(Dataset entries)
┄┄┄┄┄┄┄┄┄┄

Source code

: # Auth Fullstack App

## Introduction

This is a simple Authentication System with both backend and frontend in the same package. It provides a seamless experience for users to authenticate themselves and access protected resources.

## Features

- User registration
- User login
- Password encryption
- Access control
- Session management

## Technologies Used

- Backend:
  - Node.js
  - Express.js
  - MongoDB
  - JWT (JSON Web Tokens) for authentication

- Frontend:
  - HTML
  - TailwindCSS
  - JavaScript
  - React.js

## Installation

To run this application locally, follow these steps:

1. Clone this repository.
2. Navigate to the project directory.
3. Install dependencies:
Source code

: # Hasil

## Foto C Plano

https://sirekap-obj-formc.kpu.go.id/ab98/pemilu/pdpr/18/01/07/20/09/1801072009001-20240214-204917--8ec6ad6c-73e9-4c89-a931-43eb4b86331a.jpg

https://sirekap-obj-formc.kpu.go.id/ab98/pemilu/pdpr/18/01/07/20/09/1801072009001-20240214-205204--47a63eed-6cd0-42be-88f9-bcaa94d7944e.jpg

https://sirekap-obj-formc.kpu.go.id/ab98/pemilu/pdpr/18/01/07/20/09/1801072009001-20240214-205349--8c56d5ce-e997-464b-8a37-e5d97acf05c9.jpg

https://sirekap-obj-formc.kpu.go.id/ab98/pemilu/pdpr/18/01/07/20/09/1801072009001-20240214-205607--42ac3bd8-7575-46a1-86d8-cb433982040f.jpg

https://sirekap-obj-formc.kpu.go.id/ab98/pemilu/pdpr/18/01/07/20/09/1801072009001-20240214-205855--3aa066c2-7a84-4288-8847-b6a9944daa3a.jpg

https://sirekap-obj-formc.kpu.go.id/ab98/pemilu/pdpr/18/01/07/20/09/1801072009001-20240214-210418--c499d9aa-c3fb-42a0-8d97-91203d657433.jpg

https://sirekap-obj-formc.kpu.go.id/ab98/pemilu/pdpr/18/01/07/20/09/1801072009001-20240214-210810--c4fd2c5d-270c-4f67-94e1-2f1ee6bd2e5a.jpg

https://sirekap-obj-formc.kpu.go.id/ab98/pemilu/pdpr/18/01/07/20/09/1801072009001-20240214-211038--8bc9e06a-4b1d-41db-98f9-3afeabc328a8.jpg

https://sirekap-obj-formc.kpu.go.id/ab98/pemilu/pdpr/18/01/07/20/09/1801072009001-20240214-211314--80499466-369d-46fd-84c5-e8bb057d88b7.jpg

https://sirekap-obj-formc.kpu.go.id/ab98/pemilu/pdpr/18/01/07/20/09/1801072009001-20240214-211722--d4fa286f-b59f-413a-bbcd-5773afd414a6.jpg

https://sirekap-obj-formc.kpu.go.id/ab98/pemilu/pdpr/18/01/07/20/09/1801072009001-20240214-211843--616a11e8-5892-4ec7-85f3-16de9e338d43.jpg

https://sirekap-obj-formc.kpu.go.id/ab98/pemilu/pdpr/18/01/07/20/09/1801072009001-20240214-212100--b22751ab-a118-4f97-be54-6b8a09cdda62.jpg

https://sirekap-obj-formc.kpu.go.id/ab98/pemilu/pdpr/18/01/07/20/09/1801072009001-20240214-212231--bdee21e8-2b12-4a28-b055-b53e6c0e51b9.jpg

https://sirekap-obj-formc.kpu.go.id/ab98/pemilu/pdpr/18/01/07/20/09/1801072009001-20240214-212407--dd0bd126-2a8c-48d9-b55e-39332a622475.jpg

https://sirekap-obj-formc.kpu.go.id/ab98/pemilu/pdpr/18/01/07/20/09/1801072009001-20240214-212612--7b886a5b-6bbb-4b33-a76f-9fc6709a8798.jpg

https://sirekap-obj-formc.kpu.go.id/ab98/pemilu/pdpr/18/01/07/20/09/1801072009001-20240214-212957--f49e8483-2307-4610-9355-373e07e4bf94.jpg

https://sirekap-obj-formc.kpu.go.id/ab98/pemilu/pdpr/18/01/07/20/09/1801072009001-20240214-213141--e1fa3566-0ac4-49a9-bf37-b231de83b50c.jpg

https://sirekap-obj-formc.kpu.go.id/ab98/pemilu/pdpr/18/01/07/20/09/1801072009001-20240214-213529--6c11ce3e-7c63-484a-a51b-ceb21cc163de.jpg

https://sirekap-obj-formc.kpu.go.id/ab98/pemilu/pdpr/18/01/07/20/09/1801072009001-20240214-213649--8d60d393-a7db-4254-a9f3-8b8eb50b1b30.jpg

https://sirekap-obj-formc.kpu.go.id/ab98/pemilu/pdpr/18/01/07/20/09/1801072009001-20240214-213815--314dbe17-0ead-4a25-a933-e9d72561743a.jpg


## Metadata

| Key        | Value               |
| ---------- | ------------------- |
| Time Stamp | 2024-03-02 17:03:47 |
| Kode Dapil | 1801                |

┄┄┄┄┄┄┄┄┄┄

Exercise objective> The entries above, copied exactly, form the whole answer.

Task result>
Source code

: # Auth Fullstack App

## Introduction

This is a simple Authentication System with both backend and frontend in the same package. It provides a seamless experience for users to authenticate themselves and access protected resources.

## Features

- User registration
- User login
- Password encryption
- Access control
- Session management

## Technologies Used

- Backend:
  - Node.js
  - Express.js
  - MongoDB
  - JWT (JSON Web Tokens) for authentication

- Frontend:
  - HTML
  - TailwindCSS
  - JavaScript
  - React.js

## Installation

To run this application locally, follow these steps:

1. Clone this repository.
2. Navigate to the project directory.
3. Install dependencies:
Source code

: # Hasil

## Foto C Plano

https://sirekap-obj-formc.kpu.go.id/ab98/pemilu/pdpr/18/01/07/20/09/1801072009001-20240214-204917--8ec6ad6c-73e9-4c89-a931-43eb4b86331a.jpg

https://sirekap-obj-formc.kpu.go.id/ab98/pemilu/pdpr/18/01/07/20/09/1801072009001-20240214-205204--47a63eed-6cd0-42be-88f9-bcaa94d7944e.jpg

https://sirekap-obj-formc.kpu.go.id/ab98/pemilu/pdpr/18/01/07/20/09/1801072009001-20240214-205349--8c56d5ce-e997-464b-8a37-e5d97acf05c9.jpg

https://sirekap-obj-formc.kpu.go.id/ab98/pemilu/pdpr/18/01/07/20/09/1801072009001-20240214-205607--42ac3bd8-7575-46a1-86d8-cb433982040f.jpg

https://sirekap-obj-formc.kpu.go.id/ab98/pemilu/pdpr/18/01/07/20/09/1801072009001-20240214-205855--3aa066c2-7a84-4288-8847-b6a9944daa3a.jpg

https://sirekap-obj-formc.kpu.go.id/ab98/pemilu/pdpr/18/01/07/20/09/1801072009001-20240214-210418--c499d9aa-c3fb-42a0-8d97-91203d657433.jpg

https://sirekap-obj-formc.kpu.go.id/ab98/pemilu/pdpr/18/01/07/20/09/1801072009001-20240214-210810--c4fd2c5d-270c-4f67-94e1-2f1ee6bd2e5a.jpg

https://sirekap-obj-formc.kpu.go.id/ab98/pemilu/pdpr/18/01/07/20/09/1801072009001-20240214-211038--8bc9e06a-4b1d-41db-98f9-3afeabc328a8.jpg

https://sirekap-obj-formc.kpu.go.id/ab98/pemilu/pdpr/18/01/07/20/09/1801072009001-20240214-211314--80499466-369d-46fd-84c5-e8bb057d88b7.jpg

https://sirekap-obj-formc.kpu.go.id/ab98/pemilu/pdpr/18/01/07/20/09/1801072009001-20240214-211722--d4fa286f-b59f-413a-bbcd-5773afd414a6.jpg

https://sirekap-obj-formc.kpu.go.id/ab98/pemilu/pdpr/18/01/07/20/09/1801072009001-20240214-211843--616a11e8-5892-4ec7-85f3-16de9e338d43.jpg

https://sirekap-obj-formc.kpu.go.id/ab98/pemilu/pdpr/18/01/07/20/09/1801072009001-20240214-212100--b22751ab-a118-4f97-be54-6b8a09cdda62.jpg

https://sirekap-obj-formc.kpu.go.id/ab98/pemilu/pdpr/18/01/07/20/09/1801072009001-20240214-212231--bdee21e8-2b12-4a28-b055-b53e6c0e51b9.jpg

https://sirekap-obj-formc.kpu.go.id/ab98/pemilu/pdpr/18/01/07/20/09/1801072009001-20240214-212407--dd0bd126-2a8c-48d9-b55e-39332a622475.jpg

https://sirekap-obj-formc.kpu.go.id/ab98/pemilu/pdpr/18/01/07/20/09/1801072009001-20240214-212612--7b886a5b-6bbb-4b33-a76f-9fc6709a8798.jpg

https://sirekap-obj-formc.kpu.go.id/ab98/pemilu/pdpr/18/01/07/20/09/1801072009001-20240214-212957--f49e8483-2307-4610-9355-373e07e4bf94.jpg

https://sirekap-obj-formc.kpu.go.id/ab98/pemilu/pdpr/18/01/07/20/09/1801072009001-20240214-213141--e1fa3566-0ac4-49a9-bf37-b231de83b50c.jpg

https://sirekap-obj-formc.kpu.go.id/ab98/pemilu/pdpr/18/01/07/20/09/1801072009001-20240214-213529--6c11ce3e-7c63-484a-a51b-ceb21cc163de.jpg

https://sirekap-obj-formc.kpu.go.id/ab98/pemilu/pdpr/18/01/07/20/09/1801072009001-20240214-213649--8d60d393-a7db-4254-a9f3-8b8eb50b1b30.jpg

https://sirekap-obj-formc.kpu.go.id/ab98/pemilu/pdpr/18/01/07/20/09/1801072009001-20240214-213815--314dbe17-0ead-4a25-a933-e9d72561743a.jpg


## Metadata

| Key        | Value               |
| ---------- | ------------------- |
| Time Stamp | 2024-03-02 17:03:47 |
| Kode Dapil | 1801                |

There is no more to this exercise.